Measuring the love of the homeland with a washing machine

Measuring the love of the homeland with a washing machine

The president delivers a speech in front of a coffin covered by a Turkish flag.

There are bodyguards everywhere. Ten men in suits and six soldiers listen to him at full attention.

A few young men shout slogans.

All eyes are on him.

In the other corner of the photograph, the father of the martyr, sitting on his knees, cries in front of the coffin.

A father who loses his son can’t stand on his feet in a monumental way; his body can’t carry him. He would fall down. When he does so; others will bend over, take his hand and cry with him.

There are only two persons that remind us that humans are people with consciences; the two men on their knees next to their father.

Only the eyes of those two are not fixed on Him.

We have this picture when you set out on constructing the road to the government with the love of the homeland. There is always a big crowd that can’t tear their eyes away from the platform when you say “the homeland.”

The source of certain authorities come from others’ fear of death. That authority in times becomes the homeland itself. Whoever revolts against that authority is accused of treason against the homeland.

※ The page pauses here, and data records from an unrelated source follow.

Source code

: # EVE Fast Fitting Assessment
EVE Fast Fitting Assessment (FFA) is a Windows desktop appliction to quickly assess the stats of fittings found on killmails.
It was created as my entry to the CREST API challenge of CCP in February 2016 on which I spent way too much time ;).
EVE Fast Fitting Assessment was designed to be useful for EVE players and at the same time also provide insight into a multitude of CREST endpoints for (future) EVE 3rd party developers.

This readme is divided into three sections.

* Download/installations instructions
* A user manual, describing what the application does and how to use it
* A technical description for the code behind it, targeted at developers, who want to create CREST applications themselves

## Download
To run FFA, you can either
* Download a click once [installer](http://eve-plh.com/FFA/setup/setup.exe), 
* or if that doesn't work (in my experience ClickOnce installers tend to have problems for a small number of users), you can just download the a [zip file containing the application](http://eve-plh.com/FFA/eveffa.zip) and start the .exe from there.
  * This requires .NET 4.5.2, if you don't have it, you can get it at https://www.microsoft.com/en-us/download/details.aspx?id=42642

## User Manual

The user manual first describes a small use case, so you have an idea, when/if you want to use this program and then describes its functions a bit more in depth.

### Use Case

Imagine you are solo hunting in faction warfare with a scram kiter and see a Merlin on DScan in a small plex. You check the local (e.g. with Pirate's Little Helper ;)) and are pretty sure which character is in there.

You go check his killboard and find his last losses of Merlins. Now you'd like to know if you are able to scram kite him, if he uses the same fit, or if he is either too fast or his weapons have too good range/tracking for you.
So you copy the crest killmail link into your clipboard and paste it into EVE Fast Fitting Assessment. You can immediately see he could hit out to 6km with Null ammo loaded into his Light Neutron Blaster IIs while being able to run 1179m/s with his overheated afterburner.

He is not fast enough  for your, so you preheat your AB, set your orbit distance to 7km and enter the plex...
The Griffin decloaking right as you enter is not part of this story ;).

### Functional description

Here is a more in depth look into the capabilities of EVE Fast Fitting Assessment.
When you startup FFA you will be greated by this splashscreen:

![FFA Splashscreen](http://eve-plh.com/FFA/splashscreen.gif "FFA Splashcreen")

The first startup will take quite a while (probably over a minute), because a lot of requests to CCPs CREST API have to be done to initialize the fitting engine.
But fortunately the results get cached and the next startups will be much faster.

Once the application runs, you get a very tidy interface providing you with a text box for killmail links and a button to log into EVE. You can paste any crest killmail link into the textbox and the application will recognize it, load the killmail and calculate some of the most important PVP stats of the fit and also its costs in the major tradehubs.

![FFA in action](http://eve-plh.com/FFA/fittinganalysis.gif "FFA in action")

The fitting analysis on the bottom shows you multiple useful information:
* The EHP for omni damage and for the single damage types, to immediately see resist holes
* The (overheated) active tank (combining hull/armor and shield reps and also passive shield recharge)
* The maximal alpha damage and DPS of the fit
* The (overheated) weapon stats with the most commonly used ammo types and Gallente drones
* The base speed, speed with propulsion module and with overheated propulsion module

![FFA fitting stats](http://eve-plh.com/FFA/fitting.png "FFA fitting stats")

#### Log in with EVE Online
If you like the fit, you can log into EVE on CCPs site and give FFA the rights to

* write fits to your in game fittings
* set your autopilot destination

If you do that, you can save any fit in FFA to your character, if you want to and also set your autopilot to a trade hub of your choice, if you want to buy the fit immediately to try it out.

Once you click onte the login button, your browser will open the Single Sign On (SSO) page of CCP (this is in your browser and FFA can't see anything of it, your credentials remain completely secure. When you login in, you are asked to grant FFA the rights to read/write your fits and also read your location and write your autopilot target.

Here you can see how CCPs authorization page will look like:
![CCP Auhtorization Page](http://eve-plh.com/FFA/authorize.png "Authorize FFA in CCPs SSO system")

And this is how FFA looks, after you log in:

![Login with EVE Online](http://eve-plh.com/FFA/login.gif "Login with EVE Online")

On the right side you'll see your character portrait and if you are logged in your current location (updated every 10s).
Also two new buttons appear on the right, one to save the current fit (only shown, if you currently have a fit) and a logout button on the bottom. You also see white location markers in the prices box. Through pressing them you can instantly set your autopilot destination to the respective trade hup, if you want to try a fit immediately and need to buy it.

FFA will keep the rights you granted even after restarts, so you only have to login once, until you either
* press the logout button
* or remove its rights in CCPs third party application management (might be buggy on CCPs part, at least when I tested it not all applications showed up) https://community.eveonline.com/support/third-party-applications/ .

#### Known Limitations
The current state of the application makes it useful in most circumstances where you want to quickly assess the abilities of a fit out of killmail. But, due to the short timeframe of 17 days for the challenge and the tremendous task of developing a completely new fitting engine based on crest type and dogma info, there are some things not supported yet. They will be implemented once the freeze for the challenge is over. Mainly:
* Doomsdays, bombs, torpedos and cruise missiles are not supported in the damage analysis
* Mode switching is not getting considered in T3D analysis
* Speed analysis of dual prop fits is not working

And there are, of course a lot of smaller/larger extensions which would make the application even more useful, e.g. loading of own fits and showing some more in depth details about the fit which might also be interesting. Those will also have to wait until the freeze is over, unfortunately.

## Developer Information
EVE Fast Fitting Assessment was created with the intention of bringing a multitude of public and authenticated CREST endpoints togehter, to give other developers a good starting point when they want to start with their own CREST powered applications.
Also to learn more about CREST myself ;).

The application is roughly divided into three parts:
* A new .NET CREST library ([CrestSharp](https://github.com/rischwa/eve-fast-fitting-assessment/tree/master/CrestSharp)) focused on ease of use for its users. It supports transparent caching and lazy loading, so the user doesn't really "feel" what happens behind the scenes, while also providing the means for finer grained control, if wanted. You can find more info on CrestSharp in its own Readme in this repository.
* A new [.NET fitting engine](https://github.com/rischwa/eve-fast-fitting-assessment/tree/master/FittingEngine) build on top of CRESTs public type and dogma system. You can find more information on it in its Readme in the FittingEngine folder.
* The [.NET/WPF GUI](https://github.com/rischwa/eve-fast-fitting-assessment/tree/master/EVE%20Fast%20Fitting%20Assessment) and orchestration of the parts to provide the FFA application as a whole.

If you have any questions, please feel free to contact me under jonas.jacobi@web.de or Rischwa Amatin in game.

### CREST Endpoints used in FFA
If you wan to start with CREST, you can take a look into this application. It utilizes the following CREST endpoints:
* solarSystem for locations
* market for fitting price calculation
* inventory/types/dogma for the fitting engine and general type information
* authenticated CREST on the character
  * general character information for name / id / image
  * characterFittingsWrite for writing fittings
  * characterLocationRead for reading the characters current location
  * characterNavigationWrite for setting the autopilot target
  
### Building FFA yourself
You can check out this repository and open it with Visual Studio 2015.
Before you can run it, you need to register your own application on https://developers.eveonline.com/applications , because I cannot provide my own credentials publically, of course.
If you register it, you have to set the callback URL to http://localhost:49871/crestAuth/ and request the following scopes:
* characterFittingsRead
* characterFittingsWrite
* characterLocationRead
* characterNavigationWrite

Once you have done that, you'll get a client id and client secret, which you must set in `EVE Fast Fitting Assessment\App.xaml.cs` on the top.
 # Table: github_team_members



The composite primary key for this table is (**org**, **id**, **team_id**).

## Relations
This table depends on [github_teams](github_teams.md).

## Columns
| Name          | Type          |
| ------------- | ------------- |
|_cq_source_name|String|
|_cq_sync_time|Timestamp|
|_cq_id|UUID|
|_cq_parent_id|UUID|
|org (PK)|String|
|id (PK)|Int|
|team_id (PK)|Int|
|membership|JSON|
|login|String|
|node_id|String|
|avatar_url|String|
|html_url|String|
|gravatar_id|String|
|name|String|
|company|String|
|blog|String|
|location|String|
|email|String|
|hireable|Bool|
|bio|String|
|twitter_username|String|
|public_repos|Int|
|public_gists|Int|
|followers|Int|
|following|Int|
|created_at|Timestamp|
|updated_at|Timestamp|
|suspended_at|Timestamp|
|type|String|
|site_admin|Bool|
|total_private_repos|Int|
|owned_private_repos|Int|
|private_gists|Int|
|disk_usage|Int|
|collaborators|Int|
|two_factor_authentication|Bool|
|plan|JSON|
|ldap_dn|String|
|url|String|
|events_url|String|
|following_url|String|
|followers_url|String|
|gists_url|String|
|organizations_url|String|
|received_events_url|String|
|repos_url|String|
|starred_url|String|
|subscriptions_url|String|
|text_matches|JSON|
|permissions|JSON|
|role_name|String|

Individuals are, to a large degree, melted down within society and the nation in this country, which was founded on the motto “one nation, one flag, one homeland, one state.” 

The individual was deemed valuable only if he sacrificed his own existence for the national existence.

Generations were raised, being told that they were citizens of a country surrounded by enemies on all sides. 
As if this is not enough, a rhetoric based on martyrdom has been polished in recent years.

March 18 was declared Martyrs’ Day with a law enacted in 2002.

Visits are being increased to the Gallipoli cemeteries, while religious ceremonies are being organized for Sarıkamış in Kars, where an important World War I battle occurred.

The energy minister of the country says he wants to be a martyr.

But there is a big contradiction right at that point. The efforts to glorify martyrdom remains mere rhetoric because only the “poor” die.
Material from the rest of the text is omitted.